② 当連結会計年度の経営成績等の状況に関する認識及び分析・検討内容
財政状態の分析
(資産)当連結会計年度末における流動資産は4,036,300千円となり、前連結会計年度末に比べ2,848,295千円増加しました。これは主に、事業融資により営業貸付金が1,453,643千円、中古住宅の取得により販売用不動産が178,265千円増加したこと等によるものであります。固定資産は1,646,718千円となり、前連結会計年度末に比べ1,352,712千円増加しました。これは主に、事業譲受により建物が602,998千円、商標権が276,699千円増加したこと等によるものであります。この結果、総資産は5,683,018千円となり、前連結会計年度末に比べ4,201,008千円増加しました。
(負債)当連結会計年度末における流動負債は3,029,620千円となり、前連結会計年度末に比べ2,596,737千円増加しました。これは主に、短期借入金が1,783,254千円、契約負債が206,600千円増加したこと等によるものであります。固定負債は1,339,703千円となり、前連結会計年度末に比べ747,202千円増加しました。これは主に、長期借入金が400,795千円増加したこと等によるものであります。この結果、負債合計は4,369,324千円となり、前連結会計年度末に比べ3,343,939千円増加しました。
(純資産)当連結会計年度末における純資産合計は1,313,694千円となり、前連結会計年度末と比べ857,068千円増加しました。

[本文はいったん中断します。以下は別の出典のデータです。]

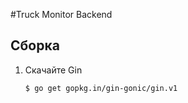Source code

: #Truck Monitor Backend

## Сборка

1. Скачайте Gin
    ```sh
    $ go get gopkg.in/gin-gonic/gin.v1
    ```
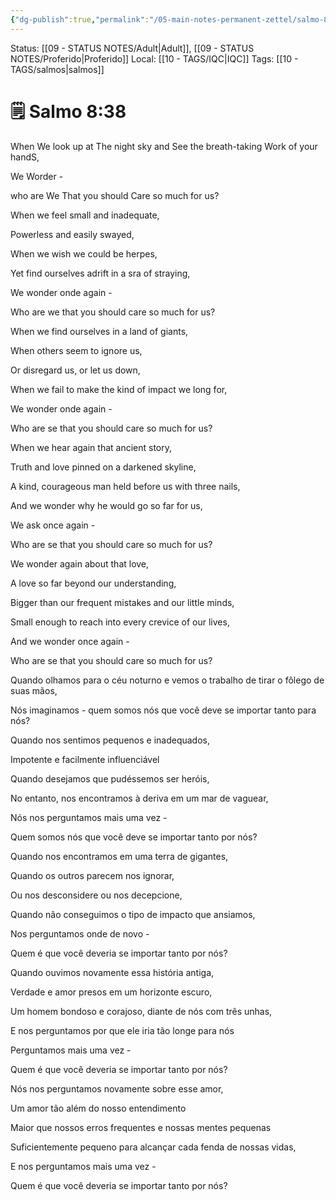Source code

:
 ```yaml
---
{"dg-publish":true,"permalink":"/05-main-notes-permanent-zettel/salmo-8-38/","tags":["salmo8"],"noteIcon":"outgoing"}
---
```


Status: [[09 - STATUS NOTES/Adult\|Adult]], [[09 - STATUS NOTES/Proferido\|Proferido]]
Local: [[10 - TAGS/IQC\|IQC]]
Tags: [[10 - TAGS/salmos\|salmos]]
 # 🗒️ Salmo 8:38

When We look up at The night sky and See the breath-taking Work of your handS,

We Worder -

who are We That you should Care so much for us?

When we feel small and inadequate,

Powerless and easily swayed,

When we wish we could be herpes,

Yet find ourselves adrift in a sra of straying,

We wonder onde again -

Who are we that you should care so much for us?

When we find ourselves in a land of giants,

When others seem to ignore us,

Or disregard us, or let us down,

When we fail to make the kind of impact we long for,

We wonder onde again -

Who are se that you should care so much for us?

When we hear again that ancient story,

Truth and love pinned on a darkened skyline,

A kind, courageous man held before us with three nails,

And we wonder why he would go so far for us,

We ask once again -

Who are se that you should care so much for us?

We wonder again about that love,

A love so far beyond our understanding,

Bigger than our frequent mistakes and our little minds,

Small enough to reach into every crevice of our lives,

And we wonder once again -

Who are se that you should care so much for us?

Quando olhamos para o céu noturno e vemos o trabalho de tirar o fôlego de suas mãos,

Nós imaginamos - quem somos nós que você deve se importar tanto para nós?

Quando nos sentimos pequenos e inadequados,

Impotente e facilmente influenciável

Quando desejamos que pudéssemos ser heróis,

No entanto, nos encontramos à deriva em um mar de vaguear,

Nós nos perguntamos mais uma vez -

Quem somos nós que você deve se importar tanto por nós?

Quando nos encontramos em uma terra de gigantes,

Quando os outros parecem nos ignorar,

Ou nos desconsidere ou nos decepcione,

Quando não conseguimos o tipo de impacto que ansiamos,

Nos perguntamos onde de novo -

Quem é que você deveria se importar tanto por nós?

Quando ouvimos novamente essa história antiga,

Verdade e amor presos em um horizonte escuro,

Um homem bondoso e corajoso, diante de nós com três unhas,

E nos perguntamos por que ele iria tão longe para nós

Perguntamos mais uma vez -

Quem é que você deveria se importar tanto por nós?

Nós nos perguntamos novamente sobre esse amor,

Um amor tão além do nosso entendimento

Maior que nossos erros frequentes e nossas mentes pequenas

Suficientemente pequeno para alcançar cada fenda de nossas vidas,

E nos perguntamos mais uma vez -

Quem é que você deveria se importar tanto por nós?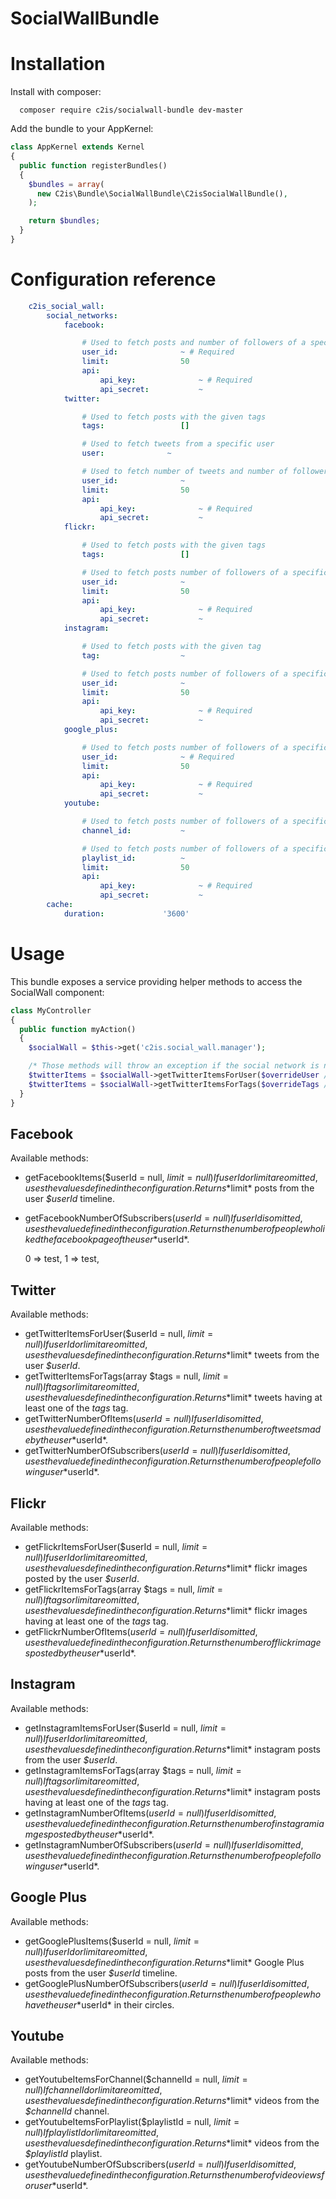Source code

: # SocialWallBundle

Installation
============

Install with composer:

```
  composer require c2is/socialwall-bundle dev-master
```

Add the bundle to your AppKernel:
```php
class AppKernel extends Kernel
{
  public function registerBundles()
  {
    $bundles = array(
      new C2is\Bundle\SocialWallBundle\C2isSocialWallBundle(),
    );

    return $bundles;
  }
}
```

Configuration reference
=======================

```yaml
    c2is_social_wall:
        social_networks:
            facebook:

                # Used to fetch posts and number of followers of a specific user
                user_id:              ~ # Required
                limit:                50
                api:
                    api_key:              ~ # Required
                    api_secret:           ~
            twitter:

                # Used to fetch posts with the given tags
                tags:                 []

                # Used to fetch tweets from a specific user
                user:              ~

                # Used to fetch number of tweets and number of followers of a specific user
                user_id:              ~
                limit:                50
                api:
                    api_key:              ~ # Required
                    api_secret:           ~
            flickr:

                # Used to fetch posts with the given tags
                tags:                 []

                # Used to fetch posts number of followers of a specific user
                user_id:              ~
                limit:                50
                api:
                    api_key:              ~ # Required
                    api_secret:           ~
            instagram:

                # Used to fetch posts with the given tag
                tag:                  ~

                # Used to fetch posts number of followers of a specific user
                user_id:              ~
                limit:                50
                api:
                    api_key:              ~ # Required
                    api_secret:           ~
            google_plus:

                # Used to fetch posts number of followers of a specific user
                user_id:              ~ # Required
                limit:                50
                api:
                    api_key:              ~ # Required
                    api_secret:           ~
            youtube:

                # Used to fetch posts number of followers of a specific user
                channel_id:           ~

                # Used to fetch posts number of followers of a specific playlist
                playlist_id:          ~
                limit:                50
                api:
                    api_key:              ~ # Required
                    api_secret:           ~
        cache:
            duration:             '3600'
```

Usage
=====

This bundle exposes a service providing helper methods to access the SocialWall component:

```php
class MyController
{
  public function myAction()
  {
    $socialWall = $this->get('c2is.social_wall.manager');

    /* Those methods will throw an exception if the social network is not properly configured */
    $twitterItems = $socialWall->getTwitterItemsForUser($overrideUser /* if omitted, uses the user_id defined in the configuration */,, $overrideLimit /* if omitted, uses the limit defined in the configuration */,);
    $twitterItems = $socialWall->getTwitterItemsForTags($overrideTags /* if omitted, uses the tags defined in the configuration */, $overrideLimit /* if omitted, uses the limit defined in the configuration */);
  }
}
```

Facebook
--------

Available methods:

- getFacebookItems($userId = null, $limit = null)
  If userId or limit are omitted, uses the values defined in the configuration.
  Returns *$limit* posts from the user *$userId* timeline.
- getFacebookNumberOfSubscribers($userId = null)
  If userId is omitted, uses the value defined in the configuration.
  Returns the number of people who liked the facebook page of the user *$userId*.

    0 => test,
    1 => test,

Twitter
-------

Available methods:

- getTwitterItemsForUser($userId = null, $limit = null)
  If userId or limit are omitted, uses the values defined in the configuration.
  Returns *$limit* tweets from the user *$userId*.
- getTwitterItemsForTags(array $tags = null, $limit = null)
  If tags or limit are omitted, uses the values defined in the configuration.
  Returns *$limit* tweets having at least one of the *tags* tag.
- getTwitterNumberOfItems($userId = null)
  If userId is omitted, uses the value defined in the configuration.
  Returns the number of tweets made by the user *$userId*.
- getTwitterNumberOfSubscribers($userId = null)
  If userId is omitted, uses the value defined in the configuration.
  Returns the number of people following user *$userId*.

Flickr
------

Available methods:

- getFlickrItemsForUser($userId = null, $limit = null)
  If userId or limit are omitted, uses the values defined in the configuration.
  Returns *$limit* flickr images posted by the user *$userId*.
- getFlickrItemsForTags(array $tags = null, $limit = null)
  If tags or limit are omitted, uses the values defined in the configuration.
  Returns *$limit* flickr images having at least one of the *tags* tag.
- getFlickrNumberOfItems($userId = null)
  If userId is omitted, uses the value defined in the configuration.
  Returns the number of flickr images posted by the user *$userId*.

Instagram
---------

Available methods:

- getInstagramItemsForUser($userId = null, $limit = null)
  If userId or limit are omitted, uses the values defined in the configuration.
  Returns *$limit* instagram posts from the user *$userId*.
- getInstagramItemsForTags(array $tags = null, $limit = null)
  If tags or limit are omitted, uses the values defined in the configuration.
  Returns *$limit* instagram posts having at least one of the *tags* tag.
- getInstagramNumberOfItems($userId = null)
  If userId is omitted, uses the value defined in the configuration.
  Returns the number of instagram iamges posted by the user *$userId*.
- getInstagramNumberOfSubscribers($userId = null)
  If userId is omitted, uses the value defined in the configuration.
  Returns the number of people following user *$userId*.

Google Plus
-----------

Available methods:

- getGooglePlusItems($userId = null, $limit = null)
  If userId or limit are omitted, uses the values defined in the configuration.
  Returns *$limit* Google Plus posts from the user *$userId* timeline.
- getGooglePlusNumberOfSubscribers($userId = null)
  If userId is omitted, uses the value defined in the configuration.
  Returns the number of people who have the user *$userId* in their circles.

Youtube
-------

Available methods:

- getYoutubeItemsForChannel($channelId = null, $limit = null)
  If channelId or limit are omitted, uses the values defined in the configuration.
  Returns *$limit* videos from the *$channelId* channel.
- getYoutubeItemsForPlaylist($playlistId = null, $limit = null)
  If playlistId or limit are omitted, uses the values defined in the configuration.
  Returns *$limit* videos from the *$playlistId* playlist.
- getYoutubeNumberOfSubscribers($userId = null)
  If userId is omitted, uses the value defined in the configuration.
  Returns the number of video views for user *$userId*.
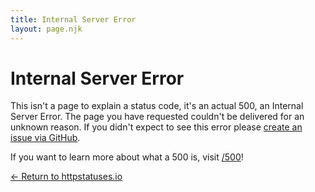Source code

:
 ```yaml
---
title: Internal Server Error
layout: page.njk
---
```


# Internal Server Error

This isn't a page to explain a status code, it's an actual 500, an Internal Server Error. The page you have requested couldn't be delivered for an unknown reason. If you didn't expect to see this error please [create an issue via GitHub](https://github.com/httpstatuses/httpstatuses/issues).

If you want to learn more about what a 500 is, visit [/500](/500)!

[&larr; Return to httpstatuses.io](/)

これは主に、新株式の発行及び新株予約権の行使等により資本金及び資本剰余金がそれぞれ1,543,810千円増加した一方で、親会社株主に帰属する当期純損失2,254,363千円を計上したこと等によるものであります。 この結果、自己資本比率は21.8%(前連結会計年度末は27.2%)となりました。
資本の財源及び資金の流動性についての分析当社グループの資金運営は、事業活動にかかる資金については営業キャッシュ・フローで獲得した資金を主な財源としておりますが、不動産及び株式の取得については金融機関等からの借入の利用などにより流動性を保持しております。しかしながら、新型コロナウイルスの5類への移行による感染拡大の程度に左右されるものであることから、厳しい経営環境が続くものと考えられ、財務状態の健全化を図る必要があると認識しております。このため、株式・新株予約権の発行による資金調達の可能性を検討してゆきます。また、金融機関等からの借入による資金調達を実施する予定であります。
経営成績の分析経営成績の分析につきましては「第2 事業の状況 4 経営者による財政状態、経営成績及びキャッシュ・フローの状況の分析 (1) 経営成績等の状況の概要」をご参照下さい。